Prime Minister David Cameron at JCB

Prime Minister David Cameron at JCB

Prime Minister David Cameron at JCB

Foreign Secretary Philip Hammond has denied that David Cameron "backed off" over plans to cap immigration from the Europe Union in the face of pressure from German Chancellor Angela Merkel.

Mr Hammond acknowledged that ministers had consulted with other EU member states ahead of Mr Cameron's long-awaited speech yesterday, setting out his proposals for curbing the numbers coming from Europe to live in the UK.

However, he rejected reports that the Prime Minister had dropped plans for a cap following the intervention of Mrs Merkel, who has made no secret of her opposition to any measures which undermine the principle of the free movement of labour within the EU.

"I don't think that is right. What is right is that we have sought to work with our partners in the European Union to understand the best way of delivering a reduction in immigration numbers from the EU in to the UK," Mr Hammond told the BBC Radio 4 Today programme.

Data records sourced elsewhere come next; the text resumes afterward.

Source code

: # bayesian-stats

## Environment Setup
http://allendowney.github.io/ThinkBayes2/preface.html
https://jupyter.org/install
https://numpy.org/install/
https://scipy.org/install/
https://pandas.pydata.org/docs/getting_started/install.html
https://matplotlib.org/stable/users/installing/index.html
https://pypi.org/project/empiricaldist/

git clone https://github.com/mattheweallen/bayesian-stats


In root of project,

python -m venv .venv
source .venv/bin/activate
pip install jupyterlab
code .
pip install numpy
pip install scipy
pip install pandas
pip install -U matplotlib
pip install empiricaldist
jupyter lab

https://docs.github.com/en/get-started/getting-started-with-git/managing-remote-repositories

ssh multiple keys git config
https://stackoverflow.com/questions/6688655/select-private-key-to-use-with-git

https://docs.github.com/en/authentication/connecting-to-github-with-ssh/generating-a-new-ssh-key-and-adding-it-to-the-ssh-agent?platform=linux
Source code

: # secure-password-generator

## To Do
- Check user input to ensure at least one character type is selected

In his address, in a JCB factory in Staffordshire, Mr Cameron set out plans to bar EU migrants from claiming welfare for the first four years after arriving in the UK and to deport those who do not find jobs within six months.

However his failure to announce a cap or "emergency brake" on the overall numbers - despite press reports that he was considering such measures - disappointed Eurosceptic Tory MPs who warned that his plans would have only limited impact.

Mr Hammond, however, insisted that with "well over" 400,000 EU nationals currently claiming UK benefits or tax credits, the proposed changes would make Britain a "significantly less attractive destination" for migrants.

"That will get the numbers down," he said.

He confirmed that some of the measures, which the Conservatives say they will implement if they regain power in the general election in May, would require changes to the EU treaties, which, in turn, would need the agreement of other member states.

"They will form part of the broader negotiation that we will have with the other members of the European Union about reform of the European Union ahead of the referendum which we are giving to the British people in 2017," he said.